-- The records follows --

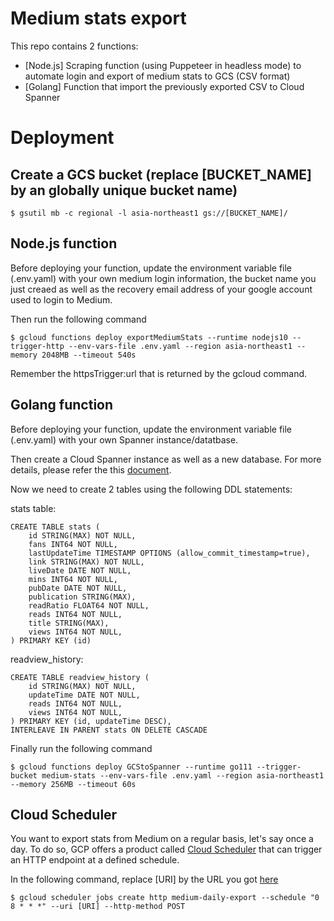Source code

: # Medium stats export
This repo contains 2 functions:
- [Node.js] Scraping function (using Puppeteer in headless mode) to automate login and export of medium stats to GCS (CSV format)
- [Golang] Function that import the previously exported CSV to Cloud Spanner

# Deployment

## Create a GCS bucket (replace [BUCKET_NAME] by an globally unique bucket name)
```
$ gsutil mb -c regional -l asia-northeast1 gs://[BUCKET_NAME]/
```

## Node.js function
Before deploying your function, update the environment variable file (.env.yaml) with your own medium login information, the bucket name you just creaed as well as the recovery email address of your google account used to login to Medium.

Then run the following command
```
$ gcloud functions deploy exportMediumStats --runtime nodejs10 --trigger-http --env-vars-file .env.yaml --region asia-northeast1 --memory 2048MB --timeout 540s
```

Remember the httpsTrigger:url that is returned by the gcloud command.

## Golang function
Before deploying your function, update the environment variable file (.env.yaml) with your own Spanner instance/datatbase.

Then create a Cloud Spanner instance as well as a new database. For more details, please refer the this [document](https://cloud.google.com/spanner/docs/quickstart-console).

Now we need to create 2 tables using the following DDL statements:

stats table:
```
CREATE TABLE stats (
    id STRING(MAX) NOT NULL,
    fans INT64 NOT NULL,
    lastUpdateTime TIMESTAMP OPTIONS (allow_commit_timestamp=true),
    link STRING(MAX) NOT NULL,
    liveDate DATE NOT NULL,
    mins INT64 NOT NULL,
    pubDate DATE NOT NULL,
    publication STRING(MAX),
    readRatio FLOAT64 NOT NULL,
    reads INT64 NOT NULL,
    title STRING(MAX),
    views INT64 NOT NULL,
) PRIMARY KEY (id)
```

readview_history:
```
CREATE TABLE readview_history (
    id STRING(MAX) NOT NULL,
    updateTime DATE NOT NULL,
    reads INT64 NOT NULL,
    views INT64 NOT NULL,
) PRIMARY KEY (id, updateTime DESC),
INTERLEAVE IN PARENT stats ON DELETE CASCADE
```

Finally run the following command
```
$ gcloud functions deploy GCStoSpanner --runtime go111 --trigger-bucket medium-stats --env-vars-file .env.yaml --region asia-northeast1 --memory 256MB --timeout 60s
```

## Cloud Scheduler
You want to export stats from Medium on a regular basis, let's say once a day. To do so, GCP offers a product called [Cloud Scheduler](https://cloud.google.com/scheduler/docs/) that can trigger an HTTP endpoint at a defined schedule.

In the following command, replace [URI] by the URL you got [here](#nodejs-function)
```
$ gcloud scheduler jobs create http medium-daily-export --schedule "0 8 * * *" --uri [URI] --http-method POST
```
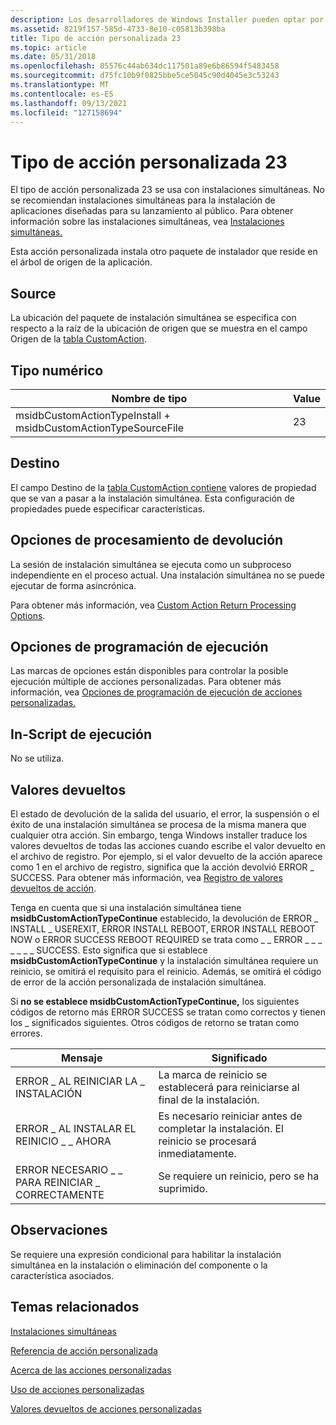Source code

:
 ```yaml
---
description: Los desarrolladores de Windows Installer pueden optar por usar un tipo de acción personalizado 23 cuando las acciones estándar no son suficientes para ejecutar la instalación.
ms.assetid: 8219f157-585d-4733-8e10-c05813b398ba
title: Tipo de acción personalizada 23
ms.topic: article
ms.date: 05/31/2018
ms.openlocfilehash: 05576c44ab634dc117501a89e6b86594f5483458
ms.sourcegitcommit: d75fc10b9f0825bbe5ce5045c90d4045e3c53243
ms.translationtype: MT
ms.contentlocale: es-ES
ms.lasthandoff: 09/13/2021
ms.locfileid: "127158694"
---
```

# <a name="custom-action-type-23"></a>Tipo de acción personalizada 23

El tipo de acción personalizada 23 se usa con instalaciones simultáneas. No se recomiendan instalaciones simultáneas para la instalación de aplicaciones diseñadas para su lanzamiento al público. Para obtener información sobre las instalaciones simultáneas, vea [Instalaciones simultáneas.](concurrent-installations.md)

Esta acción personalizada instala otro paquete de instalador que reside en el árbol de origen de la aplicación.

## <a name="source"></a>Source

La ubicación del paquete de instalación simultánea se especifica con respecto a la raíz de la ubicación de origen que se muestra en el campo Origen de la [tabla CustomAction](customaction-table.md).

## <a name="numeric-type"></a>Tipo numérico



| Nombre de tipo                                                      | Value |
|----------------------------------------------------------------|-------|
| msidbCustomActionTypeInstall + msidbCustomActionTypeSourceFile | 23    |



 

## <a name="target"></a>Destino

El campo Destino de la [tabla CustomAction contiene](customaction-table.md) valores de propiedad que se van a pasar a la instalación simultánea. Esta configuración de propiedades puede especificar características.

## <a name="return-processing-options"></a>Opciones de procesamiento de devolución

La sesión de instalación simultánea se ejecuta como un subproceso independiente en el proceso actual. Una instalación simultánea no se puede ejecutar de forma asincrónica.

Para obtener más información, vea [Custom Action Return Processing Options](custom-action-return-processing-options.md).

## <a name="execution-scheduling-options"></a>Opciones de programación de ejecución

Las marcas de opciones están disponibles para controlar la posible ejecución múltiple de acciones personalizadas. Para obtener más información, vea [Opciones de programación de ejecución de acciones personalizadas.](custom-action-execution-scheduling-options.md)

## <a name="in-script-execution-options"></a>In-Script de ejecución

No se utiliza.

## <a name="return-values"></a>Valores devueltos

El estado de devolución de la salida del usuario, el error, la suspensión o el éxito de una instalación simultánea se procesa de la misma manera que cualquier otra acción. Sin embargo, tenga Windows installer traduce los valores devueltos de todas las acciones cuando escribe el valor devuelto en el archivo de registro. Por ejemplo, si el valor devuelto de la acción aparece como 1 en el archivo de registro, significa que la acción devolvió ERROR \_ SUCCESS. Para obtener más información, vea [Registro de valores devueltos de acción](logging-of-action-return-values.md).

Tenga en cuenta que si una instalación simultánea tiene **msidbCustomActionTypeContinue** establecido, la devolución de ERROR \_ INSTALL \_ USEREXIT, ERROR INSTALL REBOOT, ERROR INSTALL REBOOT NOW o ERROR SUCCESS REBOOT REQUIRED se trata como \_ \_ ERROR \_ \_ \_ \_ \_ \_ \_ SUCCESS. Esto significa que si establece **msidbCustomActionTypeContinue** y la instalación simultánea requiere un reinicio, se omitirá el requisito para el reinicio. Además, se omitirá el código de error de la acción personalizada de instalación simultánea.

Si **no se establece msidbCustomActionTypeContinue,** los siguientes códigos de retorno más ERROR SUCCESS se tratan como correctos y tienen los \_ significados siguientes. Otros códigos de retorno se tratan como errores.



| Mensaje                          | Significado                                                                                              |
|----------------------------------|------------------------------------------------------------------------------------------------------|
| ERROR \_ AL REINICIAR LA \_ INSTALACIÓN           | La marca de reinicio se establecerá para reiniciarse al final de la instalación.                                  |
| ERROR \_ AL INSTALAR EL REINICIO \_ \_ AHORA      | Es necesario reiniciar antes de completar la instalación. El reinicio se procesará inmediatamente. |
| ERROR NECESARIO \_ \_ PARA REINICIAR \_ CORRECTAMENTE | Se requiere un reinicio, pero se ha suprimido.                                                          |



 

## <a name="remarks"></a>Observaciones

Se requiere una expresión condicional para habilitar la instalación simultánea en la instalación o eliminación del componente o la característica asociados.

## <a name="related-topics"></a>Temas relacionados

<dl> <dt>

[Instalaciones simultáneas](concurrent-installations.md)
</dt> <dt>

[Referencia de acción personalizada](custom-action-reference.md)
</dt> <dt>

[Acerca de las acciones personalizadas](about-custom-actions.md)
</dt> <dt>

[Uso de acciones personalizadas](using-custom-actions.md)
</dt> <dt>

[Valores devueltos de acciones personalizadas](custom-action-return-values.md)
</dt> </dl>

 

 



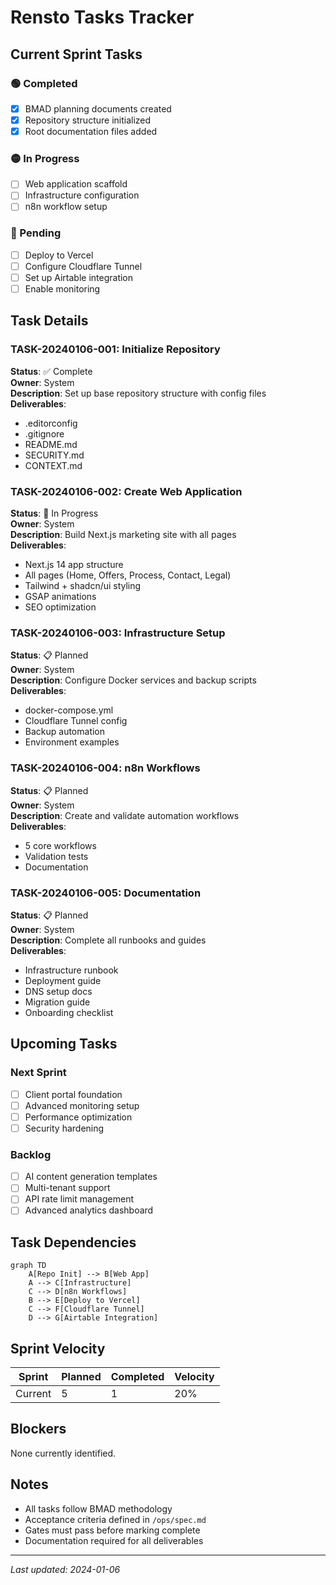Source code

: # Rensto Tasks Tracker

## Current Sprint Tasks

### 🟢 Completed

- [x] BMAD planning documents created
- [x] Repository structure initialized
- [x] Root documentation files added

### 🟡 In Progress

- [ ] Web application scaffold
- [ ] Infrastructure configuration
- [ ] n8n workflow setup

### 🔴 Pending

- [ ] Deploy to Vercel
- [ ] Configure Cloudflare Tunnel
- [ ] Set up Airtable integration
- [ ] Enable monitoring

## Task Details

### TASK-20240106-001: Initialize Repository
**Status**: ✅ Complete  
**Owner**: System  
**Description**: Set up base repository structure with config files  
**Deliverables**:
- .editorconfig
- .gitignore
- README.md
- SECURITY.md
- CONTEXT.md

### TASK-20240106-002: Create Web Application
**Status**: 🚧 In Progress  
**Owner**: System  
**Description**: Build Next.js marketing site with all pages  
**Deliverables**:
- Next.js 14 app structure
- All pages (Home, Offers, Process, Contact, Legal)
- Tailwind + shadcn/ui styling
- GSAP animations
- SEO optimization

### TASK-20240106-003: Infrastructure Setup
**Status**: 📋 Planned  
**Owner**: System  
**Description**: Configure Docker services and backup scripts  
**Deliverables**:
- docker-compose.yml
- Cloudflare Tunnel config
- Backup automation
- Environment examples

### TASK-20240106-004: n8n Workflows
**Status**: 📋 Planned  
**Owner**: System  
**Description**: Create and validate automation workflows  
**Deliverables**:
- 5 core workflows
- Validation tests
- Documentation

### TASK-20240106-005: Documentation
**Status**: 📋 Planned  
**Owner**: System  
**Description**: Complete all runbooks and guides  
**Deliverables**:
- Infrastructure runbook
- Deployment guide
- DNS setup docs
- Migration guide
- Onboarding checklist

## Upcoming Tasks

### Next Sprint
- [ ] Client portal foundation
- [ ] Advanced monitoring setup
- [ ] Performance optimization
- [ ] Security hardening

### Backlog
- [ ] AI content generation templates
- [ ] Multi-tenant support
- [ ] API rate limit management
- [ ] Advanced analytics dashboard

## Task Dependencies

```mermaid
graph TD
    A[Repo Init] --> B[Web App]
    A --> C[Infrastructure]
    C --> D[n8n Workflows]
    B --> E[Deploy to Vercel]
    C --> F[Cloudflare Tunnel]
    D --> G[Airtable Integration]
```

## Sprint Velocity

| Sprint | Planned | Completed | Velocity |
|--------|---------|-----------|----------|
| Current | 5 | 1 | 20% |

## Blockers

None currently identified.

## Notes

- All tasks follow BMAD methodology
- Acceptance criteria defined in `/ops/spec.md`
- Gates must pass before marking complete
- Documentation required for all deliverables

---

*Last updated: 2024-01-06*
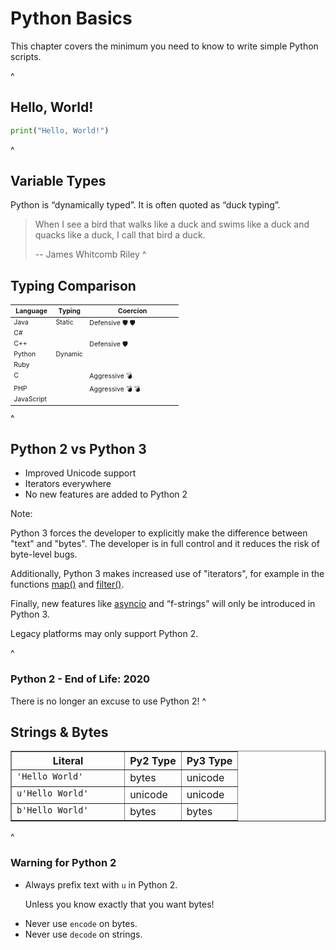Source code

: # Python Basics

This chapter covers the minimum you need to know to write simple Python scripts.

^

## Hello, World!

```py
print("Hello, World!")
```

^

## Variable Types

Python is “dynamically typed”. It is often quoted as “duck typing”.

> When I see a bird that walks like a duck and swims like a duck and quacks
> like a duck, I call that bird a duck.
>
> -- James Whitcomb Riley
> ^

## Typing Comparison

<table border="0" class="grid" style="font-size: 75%;">
  <colgroup>
    <col width="25%">
    <col width="20%">
    <col width="55%">
  </colgroup>
  <thead valign="bottom">
    <tr>
      <th>Language</th>
      <th>Typing</th>
      <th>Coercion</th>
    </tr>
  </thead>
  <tbody valign="top">
    <tr><td>Java</td>
      <td rowspan="3">Static</td>
      <td rowspan="2">Defensive 🛡️ 🛡️</td>
    </tr>
    <tr><td>C#</td>
    </tr>
    <tr><td>C++</td>
      <td rowspan="3">Defensive 🛡️</td>
    </tr>
    <tr><td>Python</td>
      <td rowspan="5">Dynamic</td>
    </tr>
    <tr><td>Ruby</td>
    </tr>
    <tr><td>C</td>
      <td>Aggressive 💣</td>
    </tr>
    <tr><td>PHP</td>
      <td rowspan="2">Aggressive 💣 💣</td>
    </tr>
    <tr><td>JavaScript</td>
    </tr>
  </tbody>
</table>
^

## Python 2 vs Python 3

- Improved Unicode support
- Iterators everywhere
- No new features are added to Python 2

Note:

Python 3 forces the developer to explicitly make the difference between "text"
and "bytes". The developer is in full control and it reduces the risk of
byte-level bugs.

Additionally, Python 3 makes increased use of "iterators", for example in the
functions [map()][map] and [filter()][filter].

Finally, new features like [asyncio][asyncio] and “f-strings” will only be
introduced in Python 3.

[map]: https://docs.python.org/3/library/functions.html#map
[filter]: https://docs.python.org/3/library/functions.html#filter
[asyncio]: https://docs.python.org/3/library/asyncio.html#module-asyncio

Legacy platforms may only support Python 2.

<!-- .element: class="admonition note" -->

^

### Python 2 - End of Life: 2020

There is no longer an excuse to use Python 2!
^

## Strings & Bytes

<table class="grid" border="1">
  <colgroup>
    <col width="50%">
    <col width="25%">
    <col width="25%">
  </colgroup>
  <thead valign="bottom">
    <tr class="row-odd">
      <th class="head">Literal</th>
    <th class="head">Py2 Type</th>
    <th class="head">Py3 Type</th>
    </tr>
  </thead>
  <tbody valign="top">
    <tr>
      <td><code>'Hello World'</code></td>
      <td>bytes</td>
      <td>unicode</td>
    </tr>
    <tr>
      <td><code>u'Hello World'</code></td>
      <td>unicode</td>
      <td>unicode</td>
    </tr>
    <tr>
      <td><code>b'Hello World'</code></td>
      <td>bytes</td>
      <td>bytes</td>
    </tr>
  </tbody>
</table>
^

### Warning for Python 2

- Always prefix text with `u` in Python 2. <p class="smallnote">Unless you know exactly that you want bytes!</p>
- Never use `encode` on bytes.
- Never use `decode` on strings.
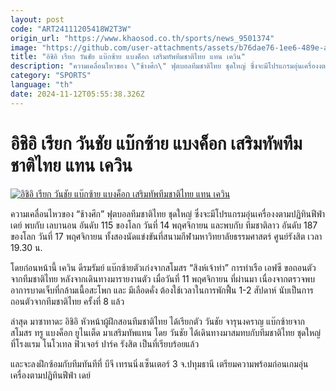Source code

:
 ```yaml
---
layout: post
code: "ART24111205418W2T3W"
origin_url: "https://www.khaosod.co.th/sports/news_9501374"
image: "https://github.com/user-attachments/assets/b76dae76-1ee6-489e-aed1-e986df14b1d8"
title: "อิชิอิ เรียก วันชัย แบ๊กซ้าย แบงค็อก เสริมทัพทีมชาติไทย แทน เควิน"
description: "ความเคลื่อนไหวของ \"ช้างศึก\" ฟุตบอลทีมชาติไทย ชุดใหญ่ ซึ่งจะมีโปรแกรมอุ่นเครื่องงตามปฏิทินฟีฟ่าเดย์ พบกับ เลบานอน อันดับ 115 ของโลก วันที่ 14 พฤศจิกายน"
category: "SPORTS"
language: "th"
date: 2024-11-12T05:55:38.326Z
---
```


# อิชิอิ เรียก วันชัย แบ๊กซ้าย แบงค็อก เสริมทัพทีมชาติไทย แทน เควิน

[![อิชิอิ เรียก วันชัย แบ๊กซ้าย แบงค็อก เสริมทัพทีมชาติไทย แทน เควิน](https://www.khaosod.co.th/wpapp/uploads/2024/11/d334c1439d434b5b8ae1e57f9411a7e5.jpeg "อิชิอิ เรียก วันชัย แบ๊กซ้าย แบงค็อก เสริมทัพทีมชาติไทย แทน เควิน")](https://www.khaosod.co.th/wpapp/uploads/2024/11/d334c1439d434b5b8ae1e57f9411a7e5.jpeg)

ความเคลื่อนไหวของ “ช้างศึก” ฟุตบอลทีมชาติไทย ชุดใหญ่ ซึ่งจะมีโปรแกรมอุ่นเครื่องงตามปฏิทินฟีฟ่าเดย์ พบกับ เลบานอน อันดับ 115 ของโลก วันที่ 14 พฤศจิกายน และพบกับ ทีมชาติลาว อันดับ 187 ของโลก วันที่ 17 พฤศจิกายน ทั้งสองนัดแข่งขันที่สนามกีฬามหาวิทยาลัยธรรมศาสตร์ ศูนย์รังสิต เวลา 19.30 น.

โดยก่อนหน้านี้ เควิน ดีรมรัมย์ แบ๊กซ้ายตัวเก่งจากสโมสร “สิงห์เจ้าท่า” การท่าเรือ เอฟซี ขอถอนตัวจากทีมชาติไทย หลังจากเดินทางมารายงานตัว เมื่อวันที่ 11 พฤศจิกายน ที่ผ่านมา เนื่องจากตรวจพบอาการบาดเจ็บที่กล้ามเนื้อสะโพก และ มีเลือดคั่ง ต้องใช้เวลาในการพักฟื้น 1-2 สัปดาห์ นับเป็นการถอนตัวจากทีมชาติไทย ครั้งที่ 8 แล้ว

ล่าสุด มาซาทาดะ อิชิอิ หัวหน้าผู้ฝึกสอนทีมชาติไทย ได้เรียกตัว วันชัย จารุนงคราญ แบ๊กซ้ายจาก สโมสร ทรู แบงค็อก ยูไนเต็ด มาเสริมทัพแทน โดย วันชัย ได้เดินทางมาสมทบกับทีมชาติไทย ชุดใหญ่ ที่โรงแรม โนโวเทล ฟิวเจอร์ ปาร์ค รังสิต เป็นที่เรียบร้อยแล้ว

และจะลงฝึกซ้อมกับทีมทันทีที่ บีจี เทรนนิ่งเซ็นเตอร์ 3 จ.ปทุมธานี เตรียมความพร้อมก่อนเกมอุ่นเครื่องตามปฏิทินฟีฟ่า เดย์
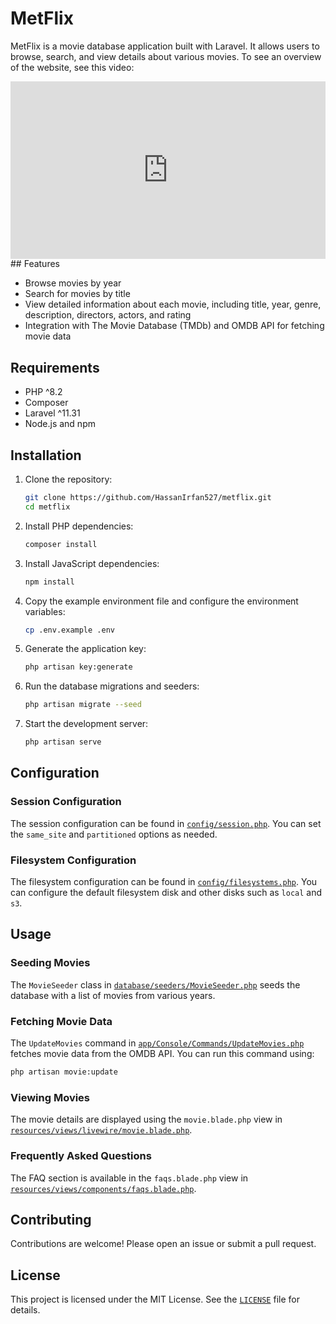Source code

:# MetFlix

MetFlix is a movie database application built with Laravel. It allows users to browse, search, and view details about various movies.
To see an overview of the website, see this video:
<!-- [MetFlix Overview](https://www.loom.com/share/c4ef878a4b8c425ead68d366d56e6bcc?sid=5a1a209d-3a13-4ec7-9b08-a88cc1dfc191) -->
<div style="position: relative; padding-bottom: 56.25%; height: 0;"><iframe src="https://www.loom.com/embed/c4ef878a4b8c425ead68d366d56e6bcc?sid=4296257c-dc4f-4fe2-beb7-2f7d5be357ad" frameborder="0" webkitallowfullscreen mozallowfullscreen allowfullscreen style="position: absolute; top: 0; left: 0; width: 100%; height: 100%;"></iframe></div>
## Features

- Browse movies by year
- Search for movies by title
- View detailed information about each movie, including title, year, genre, description, directors, actors, and rating
- Integration with The Movie Database (TMDb) and OMDB API for fetching movie data

## Requirements

- PHP ^8.2
- Composer
- Laravel ^11.31
- Node.js and npm

## Installation

1. Clone the repository:
    ```sh
    git clone https://github.com/HassanIrfan527/metflix.git
    cd metflix
    ```

2. Install PHP dependencies:
    ```sh
    composer install
    ```

3. Install JavaScript dependencies:
    ```sh
    npm install
    ```

4. Copy the example environment file and configure the environment variables:
    ```sh
    cp .env.example .env
    ```

5. Generate the application key:
    ```sh
    php artisan key:generate
    ```

6. Run the database migrations and seeders:
    ```sh
    php artisan migrate --seed
    ```

7. Start the development server:
    ```sh
    php artisan serve
    ```

## Configuration

### Session Configuration

The session configuration can be found in [`config/session.php`](config/session.php). You can set the `same_site` and `partitioned` options as needed.

### Filesystem Configuration

The filesystem configuration can be found in [`config/filesystems.php`](config/filesystems.php). You can configure the default filesystem disk and other disks such as `local` and `s3`.

## Usage

### Seeding Movies

The `MovieSeeder` class in [`database/seeders/MovieSeeder.php`](database/seeders/MovieSeeder.php) seeds the database with a list of movies from various years.

### Fetching Movie Data

The `UpdateMovies` command in [`app/Console/Commands/UpdateMovies.php`](app/Console/Commands/UpdateMovies.php) fetches movie data from the OMDB API. You can run this command using:
```sh
php artisan movie:update
```

### Viewing Movies

The movie details are displayed using the `movie.blade.php` view in [`resources/views/livewire/movie.blade.php`](resources/views/livewire/movie.blade.php).

### Frequently Asked Questions

The FAQ section is available in the `faqs.blade.php` view in [`resources/views/components/faqs.blade.php`](resources/views/components/faqs.blade.php).

## Contributing

Contributions are welcome! Please open an issue or submit a pull request.

## License

This project is licensed under the MIT License. See the [`LICENSE`](LICENSE) file for details.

-- The records concluded --

◆ What you are asked to do:
Scan the records for the string "Then". Copy each line in which it appears.

◆ Task answer:
Then run the following command
Then create a Cloud Spanner instance as well as a new database. For more details, please refer the this [document](https://cloud.google.com/spanner/docs/quickstart-console).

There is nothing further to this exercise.